What needs to be done:
Determine the count of lines in the data below that include the word "resilience", and give nothing besides it.

Records from a data collection:

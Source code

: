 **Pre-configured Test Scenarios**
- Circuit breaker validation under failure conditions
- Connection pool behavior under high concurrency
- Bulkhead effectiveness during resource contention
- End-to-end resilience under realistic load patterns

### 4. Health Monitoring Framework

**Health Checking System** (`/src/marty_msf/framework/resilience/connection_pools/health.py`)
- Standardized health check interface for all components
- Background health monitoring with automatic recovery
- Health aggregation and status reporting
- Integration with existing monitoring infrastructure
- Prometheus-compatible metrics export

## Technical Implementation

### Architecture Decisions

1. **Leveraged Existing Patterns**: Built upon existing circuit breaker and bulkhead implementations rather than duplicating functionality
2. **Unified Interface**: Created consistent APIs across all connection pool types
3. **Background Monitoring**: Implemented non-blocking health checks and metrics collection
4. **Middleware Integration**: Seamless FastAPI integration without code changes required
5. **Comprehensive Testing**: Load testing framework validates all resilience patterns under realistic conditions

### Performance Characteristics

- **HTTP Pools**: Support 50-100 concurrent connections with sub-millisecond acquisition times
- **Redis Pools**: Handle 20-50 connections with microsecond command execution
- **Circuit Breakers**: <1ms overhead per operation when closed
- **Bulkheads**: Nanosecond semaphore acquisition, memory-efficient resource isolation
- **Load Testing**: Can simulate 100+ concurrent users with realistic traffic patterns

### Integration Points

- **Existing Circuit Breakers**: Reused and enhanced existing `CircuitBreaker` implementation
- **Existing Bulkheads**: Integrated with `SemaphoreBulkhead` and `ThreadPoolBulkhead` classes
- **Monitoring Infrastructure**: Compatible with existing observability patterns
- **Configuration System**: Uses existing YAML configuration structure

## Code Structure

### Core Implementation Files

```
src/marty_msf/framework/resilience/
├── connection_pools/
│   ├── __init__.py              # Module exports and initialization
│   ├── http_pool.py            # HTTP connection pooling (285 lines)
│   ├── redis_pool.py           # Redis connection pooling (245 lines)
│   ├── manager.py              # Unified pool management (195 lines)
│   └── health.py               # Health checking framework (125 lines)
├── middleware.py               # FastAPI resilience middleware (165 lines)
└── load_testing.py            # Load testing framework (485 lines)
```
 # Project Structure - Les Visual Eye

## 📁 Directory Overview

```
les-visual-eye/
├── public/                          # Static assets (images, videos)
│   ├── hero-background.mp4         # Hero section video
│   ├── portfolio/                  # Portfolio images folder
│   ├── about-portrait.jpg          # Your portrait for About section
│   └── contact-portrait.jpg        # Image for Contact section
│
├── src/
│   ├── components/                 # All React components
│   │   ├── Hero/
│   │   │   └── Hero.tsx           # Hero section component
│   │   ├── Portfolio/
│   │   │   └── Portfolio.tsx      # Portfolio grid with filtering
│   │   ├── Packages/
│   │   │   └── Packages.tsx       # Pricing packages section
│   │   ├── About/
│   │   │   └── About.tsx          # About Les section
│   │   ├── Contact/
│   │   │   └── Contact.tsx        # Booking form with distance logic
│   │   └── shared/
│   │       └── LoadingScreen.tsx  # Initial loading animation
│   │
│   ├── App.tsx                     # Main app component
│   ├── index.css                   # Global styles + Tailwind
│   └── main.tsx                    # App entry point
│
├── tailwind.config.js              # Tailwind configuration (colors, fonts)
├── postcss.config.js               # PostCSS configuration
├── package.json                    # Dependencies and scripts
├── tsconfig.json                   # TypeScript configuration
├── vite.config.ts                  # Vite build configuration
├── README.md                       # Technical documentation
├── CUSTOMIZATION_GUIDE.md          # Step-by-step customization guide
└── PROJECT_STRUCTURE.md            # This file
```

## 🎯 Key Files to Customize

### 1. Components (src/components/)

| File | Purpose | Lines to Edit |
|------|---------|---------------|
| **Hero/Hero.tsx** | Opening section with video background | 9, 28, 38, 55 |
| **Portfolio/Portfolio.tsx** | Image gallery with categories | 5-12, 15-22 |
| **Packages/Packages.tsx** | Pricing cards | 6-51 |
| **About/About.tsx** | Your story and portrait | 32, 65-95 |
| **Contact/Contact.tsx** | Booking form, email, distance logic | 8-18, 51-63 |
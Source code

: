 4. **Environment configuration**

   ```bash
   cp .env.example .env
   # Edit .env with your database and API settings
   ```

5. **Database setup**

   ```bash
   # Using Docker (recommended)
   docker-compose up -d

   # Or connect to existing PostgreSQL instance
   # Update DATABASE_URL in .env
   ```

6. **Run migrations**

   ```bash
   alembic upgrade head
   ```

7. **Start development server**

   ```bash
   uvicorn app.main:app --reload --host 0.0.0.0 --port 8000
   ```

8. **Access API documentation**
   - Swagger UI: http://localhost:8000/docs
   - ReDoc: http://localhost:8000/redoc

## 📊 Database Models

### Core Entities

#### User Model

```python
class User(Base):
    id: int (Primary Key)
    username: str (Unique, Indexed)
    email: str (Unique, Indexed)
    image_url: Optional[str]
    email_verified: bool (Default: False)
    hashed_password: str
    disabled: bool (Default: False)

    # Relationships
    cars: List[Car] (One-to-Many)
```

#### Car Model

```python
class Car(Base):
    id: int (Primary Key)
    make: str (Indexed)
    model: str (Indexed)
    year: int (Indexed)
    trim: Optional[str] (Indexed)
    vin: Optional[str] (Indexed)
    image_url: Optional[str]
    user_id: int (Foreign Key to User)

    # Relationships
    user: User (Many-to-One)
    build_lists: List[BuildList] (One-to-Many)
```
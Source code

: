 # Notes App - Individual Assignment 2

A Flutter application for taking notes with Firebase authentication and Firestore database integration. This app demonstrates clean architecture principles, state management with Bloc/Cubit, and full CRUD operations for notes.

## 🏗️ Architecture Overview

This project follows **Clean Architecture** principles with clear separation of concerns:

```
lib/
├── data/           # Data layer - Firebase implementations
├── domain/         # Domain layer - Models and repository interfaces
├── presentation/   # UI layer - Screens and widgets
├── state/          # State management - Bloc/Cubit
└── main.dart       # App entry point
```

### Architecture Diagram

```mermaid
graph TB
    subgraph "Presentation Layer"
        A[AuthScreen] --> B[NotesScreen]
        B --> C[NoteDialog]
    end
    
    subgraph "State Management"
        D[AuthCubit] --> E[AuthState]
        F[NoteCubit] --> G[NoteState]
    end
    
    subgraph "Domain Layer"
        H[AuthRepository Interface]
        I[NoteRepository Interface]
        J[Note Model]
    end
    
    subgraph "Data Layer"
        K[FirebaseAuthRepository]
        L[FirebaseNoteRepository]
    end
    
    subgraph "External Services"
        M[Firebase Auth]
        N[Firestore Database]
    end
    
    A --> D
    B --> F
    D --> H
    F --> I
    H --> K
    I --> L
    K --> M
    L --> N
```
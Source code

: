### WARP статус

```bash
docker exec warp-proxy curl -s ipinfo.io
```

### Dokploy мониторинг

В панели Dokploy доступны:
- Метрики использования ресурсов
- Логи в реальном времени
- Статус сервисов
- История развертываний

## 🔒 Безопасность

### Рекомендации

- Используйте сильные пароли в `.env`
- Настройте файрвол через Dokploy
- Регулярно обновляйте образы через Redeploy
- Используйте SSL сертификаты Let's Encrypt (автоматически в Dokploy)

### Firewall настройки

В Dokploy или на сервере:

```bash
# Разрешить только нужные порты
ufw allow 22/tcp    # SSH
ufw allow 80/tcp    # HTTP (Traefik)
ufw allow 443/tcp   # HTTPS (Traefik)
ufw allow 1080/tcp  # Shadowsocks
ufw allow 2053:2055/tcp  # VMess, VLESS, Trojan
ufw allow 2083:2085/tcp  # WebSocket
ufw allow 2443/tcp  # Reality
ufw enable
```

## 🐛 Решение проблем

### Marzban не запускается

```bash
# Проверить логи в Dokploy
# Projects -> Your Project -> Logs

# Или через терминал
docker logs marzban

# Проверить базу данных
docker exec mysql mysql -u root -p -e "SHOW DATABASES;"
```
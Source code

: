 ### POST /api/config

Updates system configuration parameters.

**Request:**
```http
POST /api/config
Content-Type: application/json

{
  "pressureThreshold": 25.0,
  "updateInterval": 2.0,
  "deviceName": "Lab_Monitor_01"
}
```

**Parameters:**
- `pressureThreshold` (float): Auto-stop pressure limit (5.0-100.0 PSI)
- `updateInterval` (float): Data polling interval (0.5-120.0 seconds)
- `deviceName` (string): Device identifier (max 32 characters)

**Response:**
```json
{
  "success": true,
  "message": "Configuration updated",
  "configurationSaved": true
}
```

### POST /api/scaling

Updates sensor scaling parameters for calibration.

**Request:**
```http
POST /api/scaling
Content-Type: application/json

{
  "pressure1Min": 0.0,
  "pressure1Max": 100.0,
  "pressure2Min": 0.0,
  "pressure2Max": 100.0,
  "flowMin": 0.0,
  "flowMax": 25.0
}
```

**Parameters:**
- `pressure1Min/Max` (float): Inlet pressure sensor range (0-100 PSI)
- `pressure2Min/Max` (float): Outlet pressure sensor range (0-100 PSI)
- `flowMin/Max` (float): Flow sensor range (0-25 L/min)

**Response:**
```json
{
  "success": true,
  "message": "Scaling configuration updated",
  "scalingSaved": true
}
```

Response:
5